Constantine 27:50 In the early Industrial Revolution, you had great engineers like Newcomen and Watt. And they perfected combustion engines. Basically, put a petrochemical into a piston, ignite it on fire, millions, billions of particles explode, move the piston, work. For almost 100 years, all of that was tinkering. It was an engineer saying, "Ah, that works a little bit better." Maybe something you could see like a scaling law, but it was engineers playing with the product and seeing how they could improve it a little bit. Over 120 years after Sadi Carnot came around and formalized this in a new science, thermodynamics. He said, "Wait a second. There are millions or billions of particles. We can actually formalize what that all looks like." In this case, there are billions of neurons, trillions of tokens. Right now, we're in the tinkering phase of AI. Even if we think it's an understood science, it's not. In the future, we will have a science as fundamental as thermodynamics introduced in the next couple decades. Someone in this room might come up with that science. And that science will be taught in high schools. It will be that fundamental. And it will help us master AI. It will even help us master consciousness.
Constantine 29:24 For the vast majority of human history, tens of thousands of years, art has been a progression towards realism. This is a cave painting from about 25,000 years ago. Egyptian hieroglyphs. Greek pottery. Renaissance paintings. A grand transformation toward realistic art. Just look at the difference over tens of thousands of years, the triumph of humanity. And then, engineering came along. The daguerreotype, early photography. And all of a sudden, what was spent decades of life to perfect the skill of getting every brushstroke perfect, done. So, how did the world react? They thought that painting was over. Art is ended. Well, what happened? How did humans respond? Humans responded by saying, "Was the purpose of this art to capture the moment in the way the eye sees it? Or was it to capture the moment in the way the heart and the soul sees it?" Impressionism, expressionism, cubism, neo-expressionism.

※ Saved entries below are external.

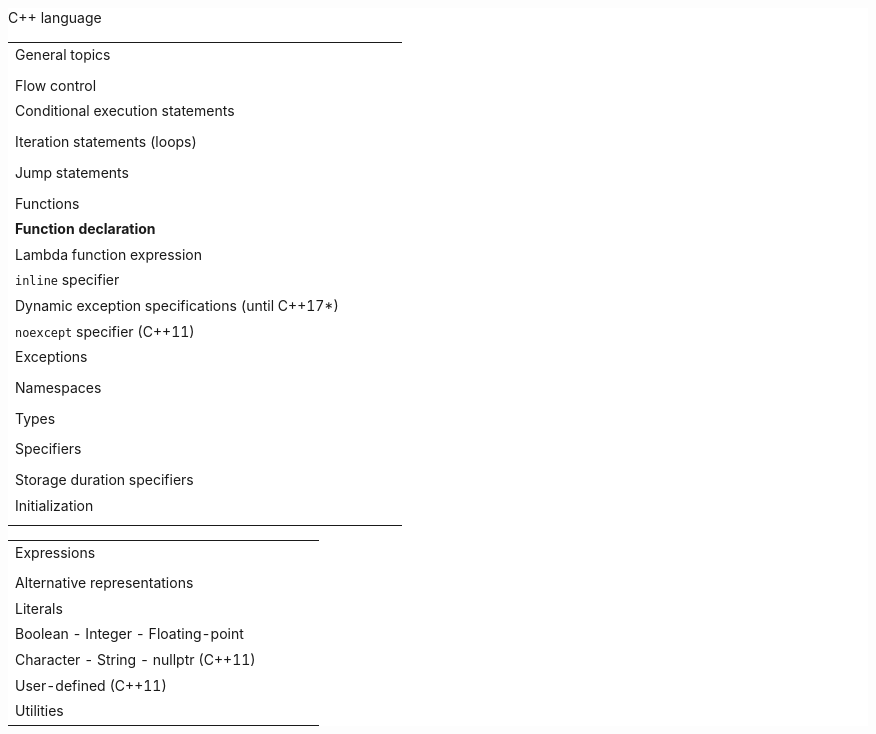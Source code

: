 C++ language

|  |  |  |  |  |
| --- | --- | --- | --- | --- |
| General topics | | | | |
| |  |  |  |  |  | | --- | --- | --- | --- | --- | | Preprocessor | | | | | | Comments | | | | | | |  |  |  |  |  | | --- | --- | --- | --- | --- | | Keywords | | | | | | Escape sequences | | | | | |
| Flow control | | | | |
| Conditional execution statements | | | | |
| |  |  |  |  |  | | --- | --- | --- | --- | --- | | if | | | | | | |  |  |  |  |  | | --- | --- | --- | --- | --- | | switch | | | | | |
| Iteration statements (loops) | | | | |
| |  |  |  |  |  | | --- | --- | --- | --- | --- | | for | | | | | | range-`for` (C++11) | | | | | | |  |  |  |  |  | | --- | --- | --- | --- | --- | | while | | | | | | `do-while` | | | | | |
| Jump statements | | | | |
| |  |  |  |  |  | | --- | --- | --- | --- | --- | | continue - break | | | | | | |  |  |  |  |  | | --- | --- | --- | --- | --- | | goto - return | | | | | |
| Functions | | | | |
| ****Function declaration**** | | | | |
| Lambda function expression | | | | |
| `inline` specifier | | | | |
| Dynamic exception specifications (until C++17\*) | | | | |
| `noexcept` specifier (C++11) | | | | |
| Exceptions | | | | |
| |  |  |  |  |  | | --- | --- | --- | --- | --- | | `throw`-expression | | | | | | `try` block | | | | | | |  |  |  |  |  | | --- | --- | --- | --- | --- | |  | | | | | | `catch` handler | | | | | |
| Namespaces | | | | |
| |  |  |  |  |  | | --- | --- | --- | --- | --- | | Namespace declaration | | | | | | |  |  |  |  |  | | --- | --- | --- | --- | --- | | Namespace aliases | | | | | |
| Types | | | | |
| |  |  |  |  |  | | --- | --- | --- | --- | --- | | Fundamental types | | | | | | Enumeration types | | | | | | ****Function types**** | | | | | | |  |  |  |  |  | | --- | --- | --- | --- | --- | | Class/struct types | | | | | | Union types | | | | | |  | | | | | |
| Specifiers | | | | |
| |  |  |  |  |  | | --- | --- | --- | --- | --- | | `const`/`volatile` | | | | | | decltype (C++11) | | | | | | auto (C++11) | | | | | | |  |  |  |  |  | | --- | --- | --- | --- | --- | | constexpr (C++11) | | | | | | consteval (C++20) | | | | | | constinit (C++20) | | | | | |
| Storage duration specifiers | | | | |
| Initialization | | | | |
| |  |  |  |  |  | | --- | --- | --- | --- | --- | | Default-initialization | | | | | | Value-initialization | | | | | | Zero-initialization | | | | | | Copy-initialization | | | | | | Direct-initialization | | | | | | |  |  |  |  |  | | --- | --- | --- | --- | --- | | Aggregate initialization | | | | | | List-initialization (C++11) | | | | | | Constant initialization | | | | | | Reference initialization | | | | | |  | | | | | |

|  |  |  |  |  |
| --- | --- | --- | --- | --- |
| Expressions | | | | |
| |  |  |  |  |  | | --- | --- | --- | --- | --- | | Value categories | | | | | | Order of evaluation | | | | | | |  |  |  |  |  | | --- | --- | --- | --- | --- | | Operators | | | | | | Operator precedence | | | | | |
| Alternative representations | | | | |
| Literals | | | | |
| Boolean - Integer - Floating-point | | | | |
| Character - String - nullptr (C++11) | | | | |
| User-defined (C++11) | | | | |
| Utilities | | | | |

All these new forms of art are how humanity responded to this dramatic change in science.
Constantine 31:08 2,500 years ago, Greek philosopher Protagoras wrote, "Man is the measure of all things." What he meant is that nothing in a vacuum has value to humans. Not aluminum, not art, not intelligence. It only has value because of the experience. AI can do the work. AI will do the work. But, only the human connection can give you a reason to care. That's why we're all in this room today. A decade from now, work is going to be dramatically different. Things are going to change so much, but the one thing that will be constant is the relationships that you form today with the person right next to you will endure. That's what you're going to look back on. That's what's going to be valuable from today. So, I encourage you to form those relationships with the people next to you. Enjoy your time together at this AI Ascent, and really lean into what makes us most human.